━━━ DATA FOR REVIEW ━━━

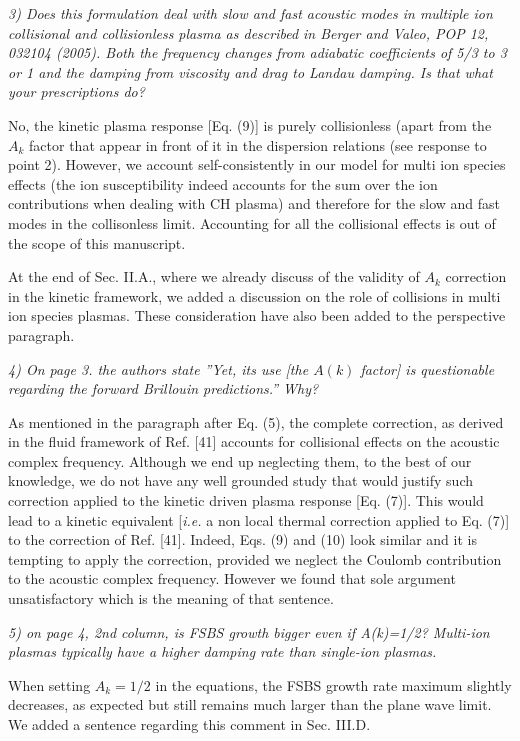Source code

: \documentclass{article}
\begin{document}
\textit{
3)  Does this formulation deal with slow and fast acoustic modes in multiple ion collisional and collisionless plasma as described in Berger and Valeo, POP 12, 032104
(2005). Both the frequency changes from adiabatic coefficients of 5/3 to 3 or 1 and the
damping from viscosity and drag to Landau damping. Is that what your prescriptions
do?}

No, the kinetic plasma response [Eq. (9)] is purely collisionless (apart from the $A_k$ factor that appear in front of it in the dispersion relations (see response to point 2). However, we account self-consistently in our model for multi ion species effects (the ion susceptibility indeed accounts for the sum over the ion contributions when dealing with CH plasma) and therefore for the slow and fast modes in the collisonless limit. Accounting for all the collisional effects is out of the scope of this manuscript. 

At the end of Sec. II.A., where we already discuss of the validity of $A_k$ correction in the kinetic framework, 
we added a discussion  on the role of collisions in multi ion species plasmas. These consideration have also been added to the perspective paragraph. 

\textit{
4) On page 3. the authors state ”Yet, its use [the $A(k)$ factor] is questionable regarding
the forward Brillouin predictions.” Why?}

As mentioned in the paragraph after Eq. (5), the complete correction, as derived in the fluid framework of Ref. [41] accounts for collisional effects on the  acoustic complex frequency. Although we end up neglecting them, to the best of our knowledge, we do not have any well grounded  study that would justify such correction applied to the kinetic driven plasma response  [Eq. (7)]. This would  lead  to a  kinetic equivalent [\emph{i.e.} a non local thermal correction applied to Eq.  (7)] to the correction of Ref. [41]. 
Indeed, Eqs. (9) and (10) look similar and it is tempting to apply the correction, provided we neglect the Coulomb contribution to the acoustic complex frequency. However we found that sole argument unsatisfactory which is the meaning of that sentence. 

\textit{
5)  on page 4, 2nd column, is FSBS growth bigger even if A(k)=1/2? Multi-ion plasmas
typically have a higher damping rate than single-ion plasmas.}

When setting $A_k=1/2$ in the equations, the FSBS growth rate maximum slightly decreases, as expected but still remains much larger than the plane wave limit. We added a sentence regarding this comment in Sec. III.D.
\end{document}
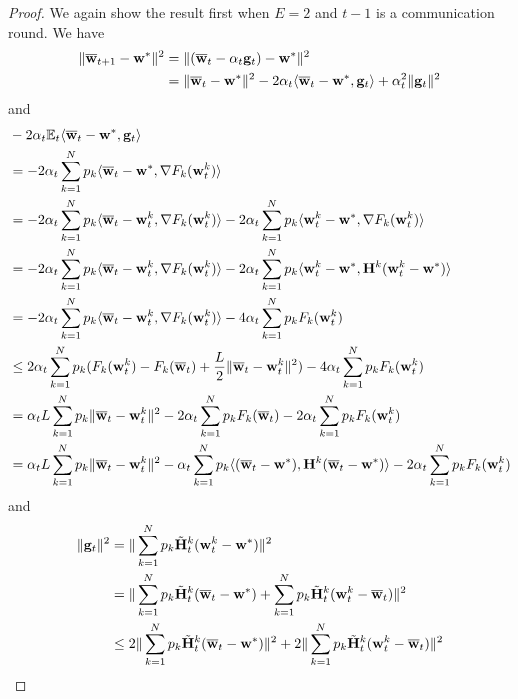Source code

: \begin{proof}
	We again show the result first when $E=2$ and $t-1$ is a communication
	round. We have 
	\begin{align*}
	\|{\overline{\mathbf{w}}}_{t+1}-{\mathbf{w}}^{\ast}\|^{2} & =\|({\overline{\mathbf{w}}}_{t}-\alpha_{t}{\mathbf{g}}_{t})-{\mathbf{w}}^{\ast}\|^{2}\\
	& =\|{\overline{\mathbf{w}}}_{t}-{\mathbf{w}}^{\ast}\|^{2}-2\alpha_{t}\langle{\overline{\mathbf{w}}}_{t}-{\mathbf{w}}^{\ast},{\mathbf{g}}_{t}\rangle+\alpha_{t}^{2}\|{\mathbf{g}}_{t}\|^{2}
	\end{align*}
	and 
	\begin{align*}
	& -2\alpha_{t}\mathbb{E}_{t}\langle{\overline{\mathbf{w}}}_{t}-{\mathbf{w}}^{\ast},{\mathbf{g}}_{t}\rangle\\
	& =-2\alpha_{t}\sum_{k=1}^{N}p_{k}\langle{\overline{\mathbf{w}}}_{t}-{\mathbf{w}}^{\ast},\nabla F_{k}({\mathbf{w}}_{t}^{k})\rangle\\
	& =-2\alpha_{t}\sum_{k=1}^{N}p_{k}\langle{\overline{\mathbf{w}}}_{t}-{\mathbf{w}}_{t}^{k},\nabla F_{k}({\mathbf{w}}_{t}^{k})\rangle-2\alpha_{t}\sum_{k=1}^{N}p_{k}\langle {\mathbf{w}}_{t}^{k}-{\mathbf{w}}^{\ast},\nabla F_{k}({\mathbf{w}}_{t}^{k})\rangle\\
	& =-2\alpha_{t}\sum_{k=1}^{N}p_{k}\langle{\overline{\mathbf{w}}}_{t}-{\mathbf{w}}_{t}^{k},\nabla F_{k}({\mathbf{w}}_{t}^{k})\rangle-2\alpha_{t}\sum_{k=1}^{N}p_{k}\langle {\mathbf{w}}_{t}^{k}-{\mathbf{w}}^{\ast},{\mathbf{H}}^{k}({\mathbf{w}}_{t}^{k}-{\mathbf{w}}^{\ast})\rangle\\
	& =-2\alpha_{t}\sum_{k=1}^{N}p_{k}\langle{\overline{\mathbf{w}}}_{t}-{\mathbf{w}}_{t}^{k},\nabla F_{k}({\mathbf{w}}_{t}^{k})\rangle-4\alpha_{t}\sum_{k=1}^{N}p_{k}F_{k}({\mathbf{w}}_{t}^{k})\\
	& \leq2\alpha_{t}\sum_{k=1}^{N}p_{k}(F_{k}({\mathbf{w}}_{t}^{k})-F_{k}({\overline{\mathbf{w}}}_{t})+\frac{L}{2}\|{\overline{\mathbf{w}}}_{t}-{\mathbf{w}}_{t}^{k}\|^{2})-4\alpha_{t}\sum_{k=1}^{N}p_{k}F_{k}({\mathbf{w}}_{t}^{k})\\
	& =\alpha_{t}L\sum_{k=1}^{N}p_{k}\|{\overline{\mathbf{w}}}_{t}-{\mathbf{w}}_{t}^{k}\|^{2}-2\alpha_{t}\sum_{k=1}^{N}p_{k}F_{k}({\overline{\mathbf{w}}}_{t})-2\alpha_{t}\sum_{k=1}^{N}p_{k}F_{k}({\mathbf{w}}_{t}^{k})\\
	& =\alpha_{t}L\sum_{k=1}^{N}p_{k}\|{\overline{\mathbf{w}}}_{t}-{\mathbf{w}}_{t}^{k}\|^{2}-\alpha_{t}\sum_{k=1}^{N}p_{k}\langle({\overline{\mathbf{w}}}_{t}-{\mathbf{w}}^{\ast}),{\mathbf{H}}^{k}({\overline{\mathbf{w}}}_{t}-{\mathbf{w}}^{\ast})\rangle-2\alpha_{t}\sum_{k=1}^{N}p_{k}F_{k}({\mathbf{w}}_{t}^{k})
	\end{align*}
	and 
	\begin{align*}
	\|\vg_{t}\|^{2} & =\|\sum_{k=1}^{N}p_{k}\tilde{\vH}_{t}^{k}(\vw_{t}^{k}-\vw^{\ast})\|^{2}\\
	& =\|\sum_{k=1}^{N}p_{k}\tilde{\vH}_{t}^{k}(\ov{w}_{t}-\vw^{\ast})+\sum_{k=1}^{N}p_{k}\tilde{\vH}_{t}^{k}(\vw_{t}^{k}-\ov{w}_{t})\|^{2}\\
	& \leq2\|\sum_{k=1}^{N}p_{k}\tilde{\vH}_{t}^{k}(\ov{w}_{t}-\vw^{\ast})\|^{2}+2\|\sum_{k=1}^{N}p_{k}\tilde{\vH}_{t}^{k}(\vw_{t}^{k}-\ov{w}_{t})\|^{2}

\end{align*}
\end{proof}

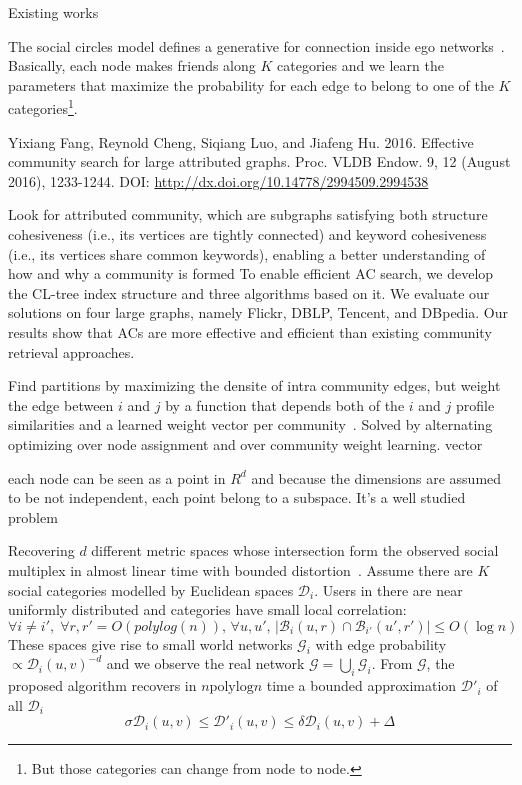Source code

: Existing works ~\autocite{egoNips12}

The social circles model defines a generative for connection inside ego
networks~\autocites{LeskovecEgo12}{LeskovecEgo14}. Basically, each node makes friends along $K$
categories and we learn the parameters that maximize the probability for each edge to belong to one
of the $K$ categories\footnote{But those categories can change from node to node.}.

Yixiang Fang, Reynold Cheng, Siqiang Luo, and Jiafeng Hu. 2016. Effective community search for large
attributed graphs. Proc. VLDB Endow. 9, 12 (August 2016), 1233-1244. DOI:
\url{http://dx.doi.org/10.14778/2994509.2994538}

Look for attributed community,  which are subgraphs satisfying both structure cohesiveness (i.e.,
its vertices are tightly connected) and keyword cohesiveness (i.e., its vertices share common
keywords),  enabling a better understanding of how and why a community is formed
To enable efficient AC search, we develop the CL-tree index structure and three algorithms based on
it. We evaluate our solutions on four large graphs, namely Flickr, DBLP, Tencent, and DBpedia. Our
results show that ACs are more effective and efficient than existing community retrieval approaches.



Find partitions by maximizing the densite of intra community edges, but weight the edge between $i$
and $j$ by a function that depends both of the $i$ and $j$ profile similarities and a learned weight
vector per community~\autocite{ZhangModelFree16}. Solved by alternating optimizing over node
assignment and over community weight learning.
vector 

each node can be seen as a point in $R^d$ and because the dimensions are assumed to be not
independent, each point belong to a subspace. It's a well studied problem~\autocite{SCSurvey11}

Recovering $d$ different metric spaces whose intersection form the observed social multiplex in
almost linear time with bounded distortion~\autocite{Abraham2012a}. Assume there are $K$ social
categories modelled by Euclidean spaces $\mathcal{D}_i$. Users in there are near uniformly
distributed and categories have small local correlation:
\[ \forall i\neq i', \; \forall r, r' = O(polylog(n)),\,
  \forall u, u',\, |\mathcal{B}_i(u, r) \cap \mathcal{B}_{i'}(u', r')| \leq O(\log n) \]
These spaces give rise to small world networks $\mathcal{G}_i$ with edge probability $\propto
\mathcal{D}_i(u, v)^{-d}$ and we observe the real network $\mathcal{G} =\bigcup_i \mathcal{G}_i$.
From $\mathcal{G}$, the proposed algorithm recovers in $n \mathrm{polylog} n$ time a bounded
approximation $\mathcal{D}'_i$ of all $\mathcal{D}_i$
\[ \sigma \mathcal{D}_i(u, v) \leq \mathcal{D}'_i(u, v) \leq \delta \mathcal{D}_i(u, v) + \Delta \]

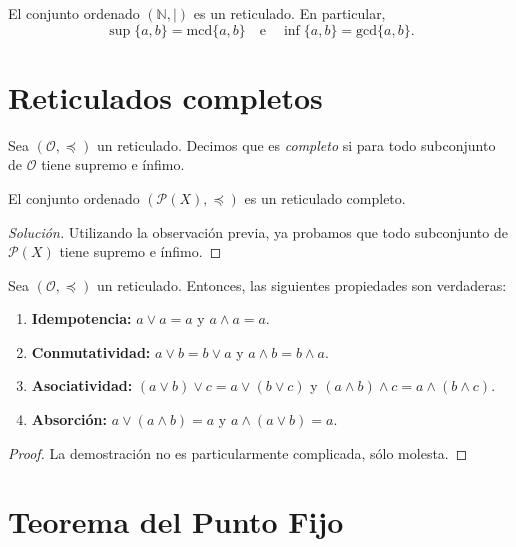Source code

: \begin{example}
	El conjunto ordenado $(\mathbb{N},\mid)$ es un reticulado. En particular,
	\begin{equation*}
		\sup \{ a, b \} = \mathrm{mcd}\{ a, b \} \quad \text{e} \quad \inf \{ a, b \} = \mathrm{gcd}\{ a, b \}.
	\end{equation*}
\end{example}

\section{Reticulados completos}

\begin{definition}
	Sea $(\mathcal{O}, \preceq)$ un reticulado. Decimos que es \emph{completo} si para todo subconjunto de $\mathcal{O}$ tiene supremo e ínfimo.
\end{definition}

\begin{example}
	El conjunto ordenado $(\mathcal{P}(X), \preceq)$ es un reticulado completo.
\end{example}

\begin{proof}[Solución]
	Utilizando la observación previa, ya probamos que todo subconjunto de $\mathcal{P}(X)$ tiene supremo e ínfimo.
\end{proof}

\begin{proposition}
	Sea $(\mathcal{O}, \preceq)$ un reticulado. Entonces, las siguientes propiedades son verdaderas:
	\begin{enumerate}
		\item \textbf{Idempotencia:} $a \vee a = a$ y $a \wedge a = a$.
		\item \textbf{Conmutatividad:} $a \vee b = b \vee a$ y $a \wedge b = b \wedge a$.
		\item \textbf{Asociatividad:} $(a \vee b) \vee c = a \vee (b \vee c)$ y $(a \wedge b) \wedge c = a \wedge (b \wedge c)$.
		\item \textbf{Absorción:} $a \vee (a \wedge b) = a$ y $a \wedge (a \vee b) = a$.
	\end{enumerate}
\end{proposition}

\begin{proof}
	La demostración no es particularmente complicada, sólo molesta.
\end{proof}

\section{Teorema del Punto Fijo}

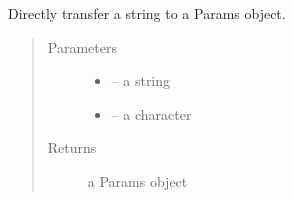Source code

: \documentclass[letterpaper,10pt,english]{sphinxmanual}
\begin{document}
\begin{fulllineitems}
\label{\detokenize{index:dbm_py.interface.string_to_params}}
Directly transfer a string to a Params object.
\begin{quote}\begin{description}
\item[{Parameters}] \leavevmode\begin{itemize}
\item {} 
 -- a string

\item {} 
 -- a character

\end{itemize}

\item[{Returns}] \leavevmode
a Params object

\end{description}\end{quote}

\end{fulllineitems}




\renewcommand{\indexname}{Index}
\printindex
\end{document}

━━━

EXERCISE OBJECTIVE> The answer must be an exact transcription of the lines from the one holding "La demostración no" to the last line of the entries above, with no pictures and nothing else.

REPLY>
	La demostración no es particularmente complicada, sólo molesta.
\end{proof}

\section{Teorema del Punto Fijo}

Source code

: \documentclass[letterpaper,10pt,english]{sphinxmanual}
\begin{document}
\begin{fulllineitems}
\label{\detokenize{index:dbm_py.interface.string_to_params}}
Directly transfer a string to a Params object.
\begin{quote}\begin{description}
\item[{Parameters}] \leavevmode\begin{itemize}
\item {} 
 -- a string

\item {} 
 -- a character

\end{itemize}

\item[{Returns}] \leavevmode
a Params object

\end{description}\end{quote}

\end{fulllineitems}




\renewcommand{\indexname}{Index}
\printindex
\end{document}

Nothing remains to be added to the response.